▸ Instructions for the task: Leave the pictures out. Return the rest of the listing below exactly.

▸ Given information:
........
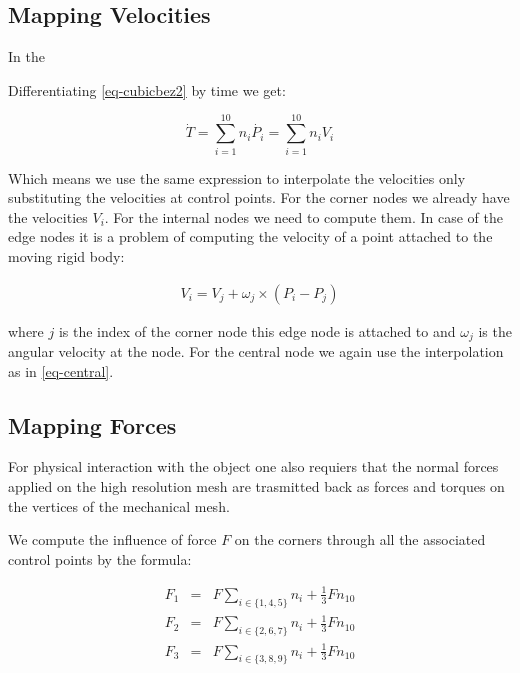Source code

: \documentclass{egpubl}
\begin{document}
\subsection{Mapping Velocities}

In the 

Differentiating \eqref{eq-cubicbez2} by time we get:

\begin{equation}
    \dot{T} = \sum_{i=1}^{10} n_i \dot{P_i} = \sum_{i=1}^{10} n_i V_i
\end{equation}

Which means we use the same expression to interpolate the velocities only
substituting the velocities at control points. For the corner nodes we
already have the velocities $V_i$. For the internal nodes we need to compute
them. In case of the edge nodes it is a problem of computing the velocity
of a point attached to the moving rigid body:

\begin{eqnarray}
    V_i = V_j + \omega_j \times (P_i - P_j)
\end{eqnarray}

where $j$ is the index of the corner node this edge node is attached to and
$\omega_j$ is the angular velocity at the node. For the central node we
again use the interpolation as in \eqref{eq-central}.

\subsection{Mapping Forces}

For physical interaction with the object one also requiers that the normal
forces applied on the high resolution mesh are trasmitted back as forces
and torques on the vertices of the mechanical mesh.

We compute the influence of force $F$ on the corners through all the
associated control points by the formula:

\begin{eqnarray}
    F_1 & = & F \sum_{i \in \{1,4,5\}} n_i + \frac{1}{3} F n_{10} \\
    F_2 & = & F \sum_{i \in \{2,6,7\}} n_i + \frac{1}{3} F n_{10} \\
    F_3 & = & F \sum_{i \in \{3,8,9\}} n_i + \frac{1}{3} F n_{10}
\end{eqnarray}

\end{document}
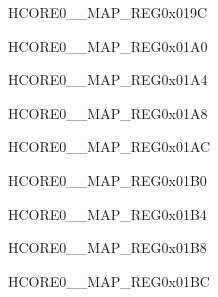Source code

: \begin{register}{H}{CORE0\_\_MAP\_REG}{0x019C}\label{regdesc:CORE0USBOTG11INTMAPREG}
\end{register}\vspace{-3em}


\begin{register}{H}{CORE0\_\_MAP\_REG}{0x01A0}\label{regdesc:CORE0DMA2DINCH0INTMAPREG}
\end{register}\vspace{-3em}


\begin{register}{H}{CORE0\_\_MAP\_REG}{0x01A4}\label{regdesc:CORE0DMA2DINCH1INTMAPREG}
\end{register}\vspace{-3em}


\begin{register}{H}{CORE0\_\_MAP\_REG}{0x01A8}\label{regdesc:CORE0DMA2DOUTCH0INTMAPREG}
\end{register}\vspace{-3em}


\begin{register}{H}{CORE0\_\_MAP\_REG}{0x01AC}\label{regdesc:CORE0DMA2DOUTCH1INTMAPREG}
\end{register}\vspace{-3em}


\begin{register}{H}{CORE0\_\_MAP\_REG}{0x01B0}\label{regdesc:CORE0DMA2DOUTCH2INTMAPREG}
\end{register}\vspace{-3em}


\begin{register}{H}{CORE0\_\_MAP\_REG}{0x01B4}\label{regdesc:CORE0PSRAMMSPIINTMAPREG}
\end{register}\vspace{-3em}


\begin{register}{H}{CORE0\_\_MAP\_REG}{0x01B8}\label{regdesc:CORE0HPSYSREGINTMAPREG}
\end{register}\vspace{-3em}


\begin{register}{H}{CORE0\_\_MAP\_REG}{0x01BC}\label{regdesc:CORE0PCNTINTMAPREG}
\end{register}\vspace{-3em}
........
▸ Answer to the problem:
Source code

: \documentclass{egpubl}
\begin{document}
\subsection{Mapping Velocities}

In the 

Differentiating \eqref{eq-cubicbez2} by time we get:

\begin{equation}
    \dot{T} = \sum_{i=1}^{10} n_i \dot{P_i} = \sum_{i=1}^{10} n_i V_i
\end{equation}

Which means we use the same expression to interpolate the velocities only
substituting the velocities at control points. For the corner nodes we
already have the velocities $V_i$. For the internal nodes we need to compute
them. In case of the edge nodes it is a problem of computing the velocity
of a point attached to the moving rigid body:

\begin{eqnarray}
    V_i = V_j + \omega_j \times (P_i - P_j)
\end{eqnarray}

where $j$ is the index of the corner node this edge node is attached to and
$\omega_j$ is the angular velocity at the node. For the central node we
again use the interpolation as in \eqref{eq-central}.

\subsection{Mapping Forces}

For physical interaction with the object one also requiers that the normal
forces applied on the high resolution mesh are trasmitted back as forces
and torques on the vertices of the mechanical mesh.

We compute the influence of force $F$ on the corners through all the
associated control points by the formula:

\begin{eqnarray}
    F_1 & = & F \sum_{i \in \{1,4,5\}} n_i + \frac{1}{3} F n_{10} \\
    F_2 & = & F \sum_{i \in \{2,6,7\}} n_i + \frac{1}{3} F n_{10} \\
    F_3 & = & F \sum_{i \in \{3,8,9\}} n_i + \frac{1}{3} F n_{10}
\end{eqnarray}

\end{document}
Source code

: \begin{register}{H}{CORE0\_\_MAP\_REG}{0x019C}\label{regdesc:CORE0USBOTG11INTMAPREG}
\end{register}\vspace{-3em}


\begin{register}{H}{CORE0\_\_MAP\_REG}{0x01A0}\label{regdesc:CORE0DMA2DINCH0INTMAPREG}
\end{register}\vspace{-3em}


\begin{register}{H}{CORE0\_\_MAP\_REG}{0x01A4}\label{regdesc:CORE0DMA2DINCH1INTMAPREG}
\end{register}\vspace{-3em}


\begin{register}{H}{CORE0\_\_MAP\_REG}{0x01A8}\label{regdesc:CORE0DMA2DOUTCH0INTMAPREG}
\end{register}\vspace{-3em}


\begin{register}{H}{CORE0\_\_MAP\_REG}{0x01AC}\label{regdesc:CORE0DMA2DOUTCH1INTMAPREG}
\end{register}\vspace{-3em}


\begin{register}{H}{CORE0\_\_MAP\_REG}{0x01B0}\label{regdesc:CORE0DMA2DOUTCH2INTMAPREG}
\end{register}\vspace{-3em}


\begin{register}{H}{CORE0\_\_MAP\_REG}{0x01B4}\label{regdesc:CORE0PSRAMMSPIINTMAPREG}
\end{register}\vspace{-3em}


\begin{register}{H}{CORE0\_\_MAP\_REG}{0x01B8}\label{regdesc:CORE0HPSYSREGINTMAPREG}
\end{register}\vspace{-3em}


\begin{register}{H}{CORE0\_\_MAP\_REG}{0x01BC}\label{regdesc:CORE0PCNTINTMAPREG}
\end{register}\vspace{-3em}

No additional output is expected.